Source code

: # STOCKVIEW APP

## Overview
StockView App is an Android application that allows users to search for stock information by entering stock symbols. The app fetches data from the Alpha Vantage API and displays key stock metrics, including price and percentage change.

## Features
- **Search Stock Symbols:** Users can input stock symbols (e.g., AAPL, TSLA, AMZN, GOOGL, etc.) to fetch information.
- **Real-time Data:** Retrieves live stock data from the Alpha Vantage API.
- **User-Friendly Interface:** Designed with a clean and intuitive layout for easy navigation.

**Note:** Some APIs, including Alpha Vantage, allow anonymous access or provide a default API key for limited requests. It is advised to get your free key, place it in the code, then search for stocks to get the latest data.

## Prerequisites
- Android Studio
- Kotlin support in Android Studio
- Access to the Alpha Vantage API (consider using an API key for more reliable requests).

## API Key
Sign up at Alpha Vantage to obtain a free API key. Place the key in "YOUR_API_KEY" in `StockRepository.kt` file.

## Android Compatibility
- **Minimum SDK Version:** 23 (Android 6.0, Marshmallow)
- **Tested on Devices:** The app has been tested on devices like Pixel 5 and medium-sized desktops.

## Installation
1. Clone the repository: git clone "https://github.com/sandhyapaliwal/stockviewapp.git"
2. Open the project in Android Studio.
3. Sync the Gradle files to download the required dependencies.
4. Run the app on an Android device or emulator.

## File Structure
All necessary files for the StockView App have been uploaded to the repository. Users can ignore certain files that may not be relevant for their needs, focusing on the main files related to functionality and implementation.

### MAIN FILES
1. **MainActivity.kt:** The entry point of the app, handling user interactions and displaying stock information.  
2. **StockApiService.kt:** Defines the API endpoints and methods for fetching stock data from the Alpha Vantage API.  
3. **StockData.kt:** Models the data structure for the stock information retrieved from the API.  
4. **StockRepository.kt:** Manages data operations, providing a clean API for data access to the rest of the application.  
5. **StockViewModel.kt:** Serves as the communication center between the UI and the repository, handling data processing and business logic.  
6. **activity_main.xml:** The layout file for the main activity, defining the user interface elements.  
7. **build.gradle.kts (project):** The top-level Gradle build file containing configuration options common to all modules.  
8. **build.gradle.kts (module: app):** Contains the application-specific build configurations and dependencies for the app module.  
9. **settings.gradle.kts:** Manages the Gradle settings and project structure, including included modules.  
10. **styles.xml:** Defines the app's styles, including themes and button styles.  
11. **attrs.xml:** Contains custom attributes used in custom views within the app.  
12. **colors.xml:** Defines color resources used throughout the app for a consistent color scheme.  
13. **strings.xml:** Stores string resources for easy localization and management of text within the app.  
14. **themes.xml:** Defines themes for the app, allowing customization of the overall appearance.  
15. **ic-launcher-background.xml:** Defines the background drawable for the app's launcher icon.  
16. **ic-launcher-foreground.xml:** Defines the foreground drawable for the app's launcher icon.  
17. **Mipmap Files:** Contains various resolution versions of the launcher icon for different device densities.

AIM OF THE EXERCISE:
Each line of the data that contains "symbols" belongs in the answer.

EXERCISE OUTPUT:
StockView App is an Android application that allows users to search for stock information by entering stock symbols. The app fetches data from the Alpha Vantage API and displays key stock metrics, including price and percentage change.
- **Search Stock Symbols:** Users can input stock symbols (e.g., AAPL, TSLA, AMZN, GOOGL, etc.) to fetch information.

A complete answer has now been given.